**What to work on:**
Filter the data for lines with the word "integration" and copy those lines.
───── The records ─────
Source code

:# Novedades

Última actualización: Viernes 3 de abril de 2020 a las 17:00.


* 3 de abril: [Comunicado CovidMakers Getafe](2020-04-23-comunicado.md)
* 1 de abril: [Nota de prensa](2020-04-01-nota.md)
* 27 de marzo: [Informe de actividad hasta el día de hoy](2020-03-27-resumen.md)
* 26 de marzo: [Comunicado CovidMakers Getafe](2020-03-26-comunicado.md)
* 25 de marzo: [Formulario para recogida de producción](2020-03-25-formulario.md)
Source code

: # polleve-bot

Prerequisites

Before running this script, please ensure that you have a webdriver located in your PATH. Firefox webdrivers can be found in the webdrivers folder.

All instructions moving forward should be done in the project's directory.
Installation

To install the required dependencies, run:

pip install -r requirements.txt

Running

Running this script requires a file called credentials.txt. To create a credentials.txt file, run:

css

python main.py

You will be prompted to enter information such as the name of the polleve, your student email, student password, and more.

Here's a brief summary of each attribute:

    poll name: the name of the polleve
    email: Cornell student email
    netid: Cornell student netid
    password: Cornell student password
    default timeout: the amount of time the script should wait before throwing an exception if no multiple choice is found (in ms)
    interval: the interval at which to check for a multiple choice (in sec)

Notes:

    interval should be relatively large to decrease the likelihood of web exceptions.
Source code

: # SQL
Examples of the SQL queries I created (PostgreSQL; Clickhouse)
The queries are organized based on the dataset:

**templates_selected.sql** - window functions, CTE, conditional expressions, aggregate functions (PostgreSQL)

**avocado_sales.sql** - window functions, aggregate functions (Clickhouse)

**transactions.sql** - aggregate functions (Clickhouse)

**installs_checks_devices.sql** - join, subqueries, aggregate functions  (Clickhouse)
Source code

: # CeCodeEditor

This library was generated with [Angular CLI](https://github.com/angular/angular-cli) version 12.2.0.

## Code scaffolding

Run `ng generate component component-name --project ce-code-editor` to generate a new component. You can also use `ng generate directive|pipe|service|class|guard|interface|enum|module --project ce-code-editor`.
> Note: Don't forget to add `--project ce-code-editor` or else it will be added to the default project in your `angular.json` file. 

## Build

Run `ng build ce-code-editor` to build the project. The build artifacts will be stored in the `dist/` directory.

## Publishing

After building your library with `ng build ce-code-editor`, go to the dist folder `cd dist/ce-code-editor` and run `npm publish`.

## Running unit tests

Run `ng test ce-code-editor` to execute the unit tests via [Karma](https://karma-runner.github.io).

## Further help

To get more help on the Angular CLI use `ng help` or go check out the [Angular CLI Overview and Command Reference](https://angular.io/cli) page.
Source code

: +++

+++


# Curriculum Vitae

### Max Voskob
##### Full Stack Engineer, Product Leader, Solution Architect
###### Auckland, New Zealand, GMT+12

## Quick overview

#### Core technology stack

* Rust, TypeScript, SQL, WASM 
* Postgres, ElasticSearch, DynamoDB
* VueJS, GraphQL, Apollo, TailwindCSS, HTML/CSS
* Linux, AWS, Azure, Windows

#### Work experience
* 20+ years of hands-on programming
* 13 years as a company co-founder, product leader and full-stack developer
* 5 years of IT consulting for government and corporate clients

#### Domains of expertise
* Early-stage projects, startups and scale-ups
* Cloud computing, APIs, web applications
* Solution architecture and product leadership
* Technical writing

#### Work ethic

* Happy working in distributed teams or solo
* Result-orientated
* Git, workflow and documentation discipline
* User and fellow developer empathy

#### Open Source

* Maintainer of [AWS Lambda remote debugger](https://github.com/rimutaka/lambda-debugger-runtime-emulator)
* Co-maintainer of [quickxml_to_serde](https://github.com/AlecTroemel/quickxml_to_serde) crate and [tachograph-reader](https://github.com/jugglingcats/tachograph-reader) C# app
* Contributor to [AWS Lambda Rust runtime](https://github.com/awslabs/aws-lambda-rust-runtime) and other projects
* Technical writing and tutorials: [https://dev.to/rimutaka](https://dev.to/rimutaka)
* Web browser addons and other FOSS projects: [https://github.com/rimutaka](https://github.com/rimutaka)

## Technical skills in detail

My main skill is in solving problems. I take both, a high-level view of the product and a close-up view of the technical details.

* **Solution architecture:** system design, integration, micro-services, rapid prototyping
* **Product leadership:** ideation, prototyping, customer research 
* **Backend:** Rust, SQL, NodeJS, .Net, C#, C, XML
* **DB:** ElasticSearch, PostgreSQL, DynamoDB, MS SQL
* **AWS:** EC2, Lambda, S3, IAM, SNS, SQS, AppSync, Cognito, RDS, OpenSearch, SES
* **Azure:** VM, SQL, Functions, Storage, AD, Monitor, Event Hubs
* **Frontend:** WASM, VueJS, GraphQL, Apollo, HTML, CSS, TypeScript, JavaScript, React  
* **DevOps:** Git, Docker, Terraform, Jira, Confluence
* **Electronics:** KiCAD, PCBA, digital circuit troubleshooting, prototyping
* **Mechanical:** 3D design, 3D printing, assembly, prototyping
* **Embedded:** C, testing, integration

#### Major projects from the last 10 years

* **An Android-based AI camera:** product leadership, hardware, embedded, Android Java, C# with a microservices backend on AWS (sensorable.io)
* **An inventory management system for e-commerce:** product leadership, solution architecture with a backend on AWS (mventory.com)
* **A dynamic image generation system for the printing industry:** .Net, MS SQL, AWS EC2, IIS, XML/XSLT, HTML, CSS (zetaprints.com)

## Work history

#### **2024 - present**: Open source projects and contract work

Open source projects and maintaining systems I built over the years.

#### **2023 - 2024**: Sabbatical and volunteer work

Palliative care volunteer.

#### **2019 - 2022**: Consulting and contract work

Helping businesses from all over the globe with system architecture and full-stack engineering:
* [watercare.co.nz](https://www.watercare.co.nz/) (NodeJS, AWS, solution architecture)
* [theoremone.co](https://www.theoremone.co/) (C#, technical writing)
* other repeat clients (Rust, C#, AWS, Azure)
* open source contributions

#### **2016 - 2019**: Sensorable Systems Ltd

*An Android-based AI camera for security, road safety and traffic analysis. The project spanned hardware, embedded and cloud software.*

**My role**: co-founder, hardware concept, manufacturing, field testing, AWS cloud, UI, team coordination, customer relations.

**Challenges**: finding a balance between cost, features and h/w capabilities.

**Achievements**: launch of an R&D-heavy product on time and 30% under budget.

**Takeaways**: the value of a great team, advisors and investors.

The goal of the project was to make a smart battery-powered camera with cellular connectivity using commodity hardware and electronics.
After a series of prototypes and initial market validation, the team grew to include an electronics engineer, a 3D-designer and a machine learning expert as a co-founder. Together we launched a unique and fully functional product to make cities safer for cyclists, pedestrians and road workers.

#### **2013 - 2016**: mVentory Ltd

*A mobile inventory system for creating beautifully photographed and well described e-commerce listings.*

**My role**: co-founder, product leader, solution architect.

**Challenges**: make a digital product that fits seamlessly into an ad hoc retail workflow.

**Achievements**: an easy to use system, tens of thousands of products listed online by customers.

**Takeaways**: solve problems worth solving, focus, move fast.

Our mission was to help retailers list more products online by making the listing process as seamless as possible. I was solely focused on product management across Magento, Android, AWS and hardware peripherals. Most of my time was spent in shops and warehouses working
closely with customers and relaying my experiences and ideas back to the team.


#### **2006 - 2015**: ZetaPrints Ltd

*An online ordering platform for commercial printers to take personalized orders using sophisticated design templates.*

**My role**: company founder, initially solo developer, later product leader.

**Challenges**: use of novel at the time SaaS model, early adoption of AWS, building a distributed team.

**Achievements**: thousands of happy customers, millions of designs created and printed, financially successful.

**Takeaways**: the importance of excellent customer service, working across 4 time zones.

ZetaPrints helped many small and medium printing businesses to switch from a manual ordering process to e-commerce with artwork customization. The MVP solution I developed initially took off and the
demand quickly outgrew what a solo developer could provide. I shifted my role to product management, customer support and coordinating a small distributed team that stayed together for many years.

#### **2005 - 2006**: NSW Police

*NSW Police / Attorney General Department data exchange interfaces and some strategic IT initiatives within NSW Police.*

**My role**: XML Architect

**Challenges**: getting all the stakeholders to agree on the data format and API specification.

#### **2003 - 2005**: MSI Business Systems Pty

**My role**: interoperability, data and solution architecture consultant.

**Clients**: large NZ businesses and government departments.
─────
**Output for this task:**
* **Solution architecture:** system design, integration, micro-services, rapid prototyping
* **Embedded:** C, testing, integration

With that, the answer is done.